• _To do_
When the line containing "<td>Total Revenue Forecast, Company" appears in the entries below, begin printing there and stop after the line containing "<td>REGION ANALYSIS</td>"; print each of those lines exactly and no other line.

*** Material supplied ***

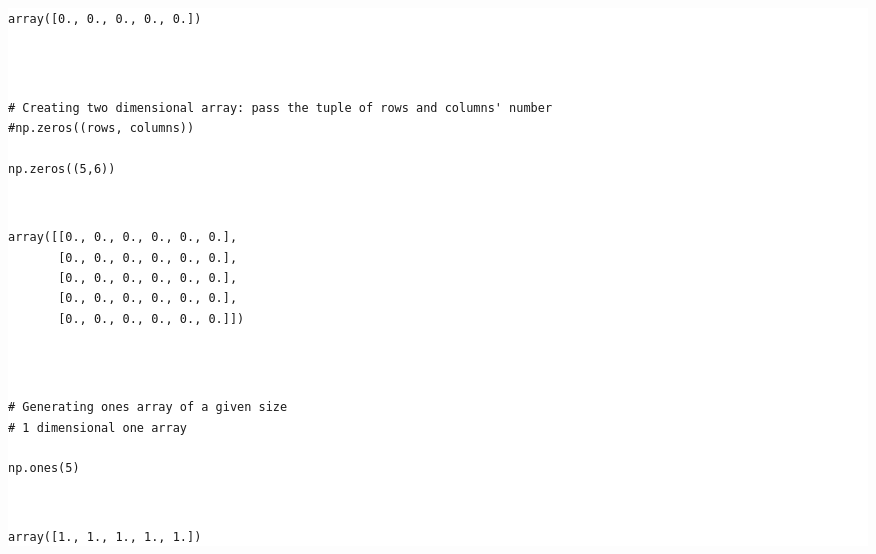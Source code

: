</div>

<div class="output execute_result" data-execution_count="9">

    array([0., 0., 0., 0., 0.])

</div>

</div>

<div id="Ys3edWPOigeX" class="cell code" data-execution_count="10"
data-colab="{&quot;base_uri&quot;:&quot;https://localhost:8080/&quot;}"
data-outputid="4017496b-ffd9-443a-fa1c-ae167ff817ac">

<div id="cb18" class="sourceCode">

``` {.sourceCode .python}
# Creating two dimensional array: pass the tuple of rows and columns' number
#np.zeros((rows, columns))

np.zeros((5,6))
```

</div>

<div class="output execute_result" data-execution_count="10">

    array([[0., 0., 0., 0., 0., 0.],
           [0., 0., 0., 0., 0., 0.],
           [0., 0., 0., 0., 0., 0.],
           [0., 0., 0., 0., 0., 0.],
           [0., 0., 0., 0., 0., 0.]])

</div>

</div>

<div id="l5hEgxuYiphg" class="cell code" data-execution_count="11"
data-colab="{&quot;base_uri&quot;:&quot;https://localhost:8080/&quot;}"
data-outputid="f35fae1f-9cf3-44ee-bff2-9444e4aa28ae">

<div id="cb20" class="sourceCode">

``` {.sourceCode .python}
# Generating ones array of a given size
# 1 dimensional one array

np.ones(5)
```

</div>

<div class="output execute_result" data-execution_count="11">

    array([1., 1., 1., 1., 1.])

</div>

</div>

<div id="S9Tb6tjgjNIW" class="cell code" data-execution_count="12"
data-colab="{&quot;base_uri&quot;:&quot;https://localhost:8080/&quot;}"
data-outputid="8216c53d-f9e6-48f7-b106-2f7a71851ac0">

*** End of Material supplied ***
*** Material supplied ***

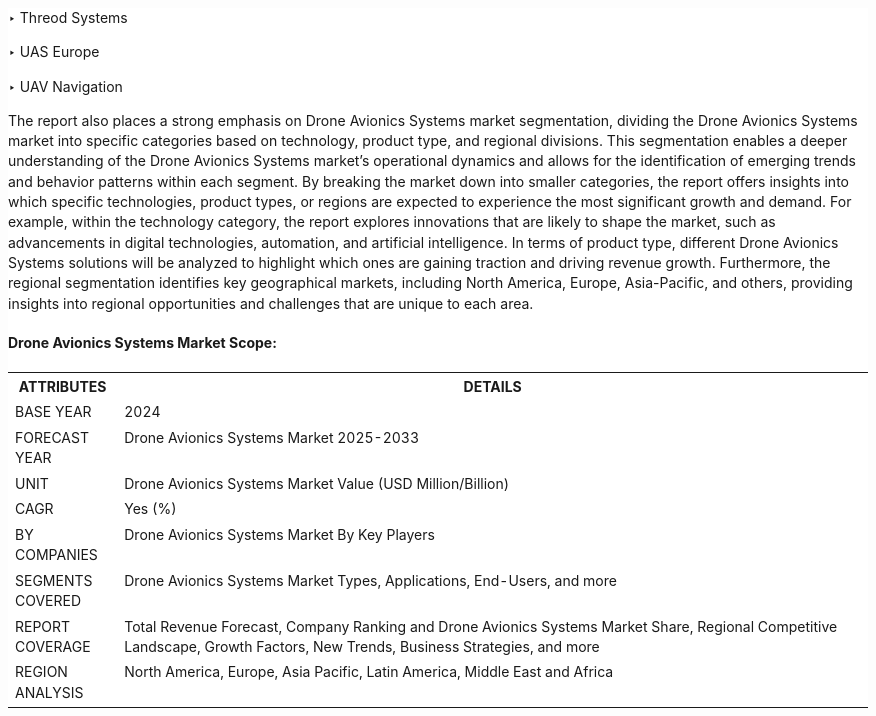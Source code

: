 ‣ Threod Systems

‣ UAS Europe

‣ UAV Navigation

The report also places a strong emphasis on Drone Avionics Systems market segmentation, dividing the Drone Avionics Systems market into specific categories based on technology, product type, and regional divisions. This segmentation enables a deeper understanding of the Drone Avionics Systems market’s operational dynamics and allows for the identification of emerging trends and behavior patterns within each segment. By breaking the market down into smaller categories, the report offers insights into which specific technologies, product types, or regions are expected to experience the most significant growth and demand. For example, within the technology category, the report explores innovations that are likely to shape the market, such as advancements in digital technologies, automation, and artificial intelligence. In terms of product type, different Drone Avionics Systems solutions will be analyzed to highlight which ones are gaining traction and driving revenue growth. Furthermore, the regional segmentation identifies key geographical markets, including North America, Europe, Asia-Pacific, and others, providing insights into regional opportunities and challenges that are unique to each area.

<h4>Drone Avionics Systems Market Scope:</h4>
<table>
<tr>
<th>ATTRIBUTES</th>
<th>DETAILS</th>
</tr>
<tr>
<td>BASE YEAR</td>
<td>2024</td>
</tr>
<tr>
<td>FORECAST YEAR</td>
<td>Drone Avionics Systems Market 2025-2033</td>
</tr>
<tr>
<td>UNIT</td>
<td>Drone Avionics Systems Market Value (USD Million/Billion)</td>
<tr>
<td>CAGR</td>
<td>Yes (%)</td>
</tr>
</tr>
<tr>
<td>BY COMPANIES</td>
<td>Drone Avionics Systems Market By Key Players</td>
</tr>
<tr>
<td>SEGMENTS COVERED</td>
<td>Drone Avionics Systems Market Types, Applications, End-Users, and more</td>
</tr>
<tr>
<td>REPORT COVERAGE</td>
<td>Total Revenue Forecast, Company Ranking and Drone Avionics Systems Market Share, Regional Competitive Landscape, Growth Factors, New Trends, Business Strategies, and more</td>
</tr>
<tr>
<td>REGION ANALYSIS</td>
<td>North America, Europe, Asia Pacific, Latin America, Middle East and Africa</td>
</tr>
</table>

*** End of Material supplied ***

• _The completed task_
<td>Total Revenue Forecast, Company Ranking and Drone Avionics Systems Market Share, Regional Competitive Landscape, Growth Factors, New Trends, Business Strategies, and more</td>
</tr>
<tr>
<td>REGION ANALYSIS</td>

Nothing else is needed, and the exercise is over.